Comunque venga modificata, la normativa di recepimento delle direttive comunitarie non potrà subire troppe modifiche nella parte che impone a produttori, importatori e assemblatori di istituire, a partire dall'agosto 2005, adeguati sistemi di gestione (raccolta, trattamento, smaltimento), con conseguenti oneri economici e vincoli di legge. E c'è chi è già pronto. Il consorzio Equal'it (Consorzio nazionale qualità, uso, smaltimento apparecchiature It), per esempio, lo scorso febbraio ha lanciato ecoR'it, un progetto pilota per la realizzazione di un sistema collettivo per la gestione dei Raee provenienti da nuclei domestici e da utenti professionali. Di fatto, i soci che hanno dato vita a ecoR'it (al momento sono 17: Brother Office Equipment, Canon Italia, Cdc, Cpf, Epson Italia, Fujitsu Italia, Kyocera Mita, Lanier, Lexmark International, Nrg Italia, Oki Systems, Olivetti, Packard Bell, Ricoh Italia, TallyGenicom, Toshiba Tech Italia, Toshiba Europe) stanno applicando le norme comunitarie ancora prima della loro entrata in vigore sul territorio nazionale, per verificarne sul campo l'applicabilità, analizzarne eventuali problemi e individuare le soluzioni più adeguate.

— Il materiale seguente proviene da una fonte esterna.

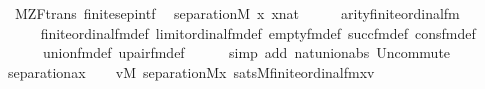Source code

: \begin{isabellebody}
%
\isadelimproof
\isanewline
%
\endisadelimproof
\isanewline
\isanewline
\isanewline
{}\isamarkupfalse%
\ {\isacharparenleft}{\kern0pt}\ M{\isacharunderscore}{\kern0pt}ZF{\isacharunderscore}{\kern0pt}trans{\isacharparenright}{\kern0pt}\ finite{\isacharunderscore}{\kern0pt}sep{\isacharunderscore}{\kern0pt}intf{\isacharcolon}{\kern0pt}\isanewline
\ \ {\isachardoublequoteopen}separation{\isacharparenleft}{\kern0pt}{\isacharhash}{\kern0pt}{\isacharhash}{\kern0pt}M{\isacharcomma}{\kern0pt}\ {\isasymlambda}x{\isachardot}{\kern0pt}\ x{\isasymin}nat{\isacharparenright}{\kern0pt}{\isachardoublequoteclose}\isanewline
%
\isadelimproof
%
\endisadelimproof
%
\isatagproof
{}\isamarkupfalse%
\ {\isacharminus}{\kern0pt}\isanewline
\ \ \isamarkupfalse%
\ {\isachardoublequoteopen}arity{\isacharparenleft}{\kern0pt}finite{\isacharunderscore}{\kern0pt}ordinal{\isacharunderscore}{\kern0pt}fm{\isacharparenleft}{\kern0pt}{}{\isacharparenright}{\kern0pt}{\isacharparenright}{\kern0pt}\ {\isacharequal}{\kern0pt}\ {}\ {\isachardoublequoteclose}\isanewline
\ \ \ \ \isamarkupfalse%
\ finite{\isacharunderscore}{\kern0pt}ordinal{\isacharunderscore}{\kern0pt}fm{\isacharunderscore}{\kern0pt}def\ limit{\isacharunderscore}{\kern0pt}ordinal{\isacharunderscore}{\kern0pt}fm{\isacharunderscore}{\kern0pt}def\ empty{\isacharunderscore}{\kern0pt}fm{\isacharunderscore}{\kern0pt}def\ succ{\isacharunderscore}{\kern0pt}fm{\isacharunderscore}{\kern0pt}def\ cons{\isacharunderscore}{\kern0pt}fm{\isacharunderscore}{\kern0pt}def\isanewline
\ \ \ \ \ \ union{\isacharunderscore}{\kern0pt}fm{\isacharunderscore}{\kern0pt}def\ upair{\isacharunderscore}{\kern0pt}fm{\isacharunderscore}{\kern0pt}def\isanewline
\ \ \ \ \isamarkupfalse%
\ {\isacharparenleft}{\kern0pt}simp\ add{\isacharcolon}{\kern0pt}\ nat{\isacharunderscore}{\kern0pt}union{\isacharunderscore}{\kern0pt}abs{}\ Un{\isacharunderscore}{\kern0pt}commute{\isacharparenright}{\kern0pt}\isanewline
\ \ \isamarkupfalse%
\ separation{\isacharunderscore}{\kern0pt}ax\isanewline
\ \ \isamarkupfalse%
\ {\isachardoublequoteopen}{\isacharparenleft}{\kern0pt}{\isasymforall}v{\isasymin}M{\isachardot}{\kern0pt}\ separation{\isacharparenleft}{\kern0pt}{\isacharhash}{\kern0pt}{\isacharhash}{\kern0pt}M{\isacharcomma}{\kern0pt}{\isasymlambda}x{\isachardot}{\kern0pt}\ sats{\isacharparenleft}{\kern0pt}M{\isacharcomma}{\kern0pt}finite{\isacharunderscore}{\kern0pt}ordinal{\isacharunderscore}{\kern0pt}fm{\isacharparenleft}{\kern0pt}{}{\isacharparenright}{\kern0pt}{\isacharcomma}{\kern0pt}{\isacharbrackleft}{\kern0pt}x{\isacharcomma}{\kern0pt}v{\isacharbrackright}{\kern0pt}{\isacharparenright}{\kern0pt}{\isacharparenright}{\kern0pt}{\isacharparenright}{\kern0pt}{\isachardoublequoteclose}\isanewline

\end{isabellebody}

Obiettivo del progetto pilota (che ha richiesto un investimento complessivo di € 300.000) è raggiungere entro l'autunno la raccolta e il trattamento di 400 tonnellate di Raee da nuclei domestici in 10 province di tre regioni (Emilia Romagna, Lombardia e Puglia) e di Raee di utenti professionali di 11 province di altre quattro regioni (Lazio, Lombardia, Sicilia e Toscana).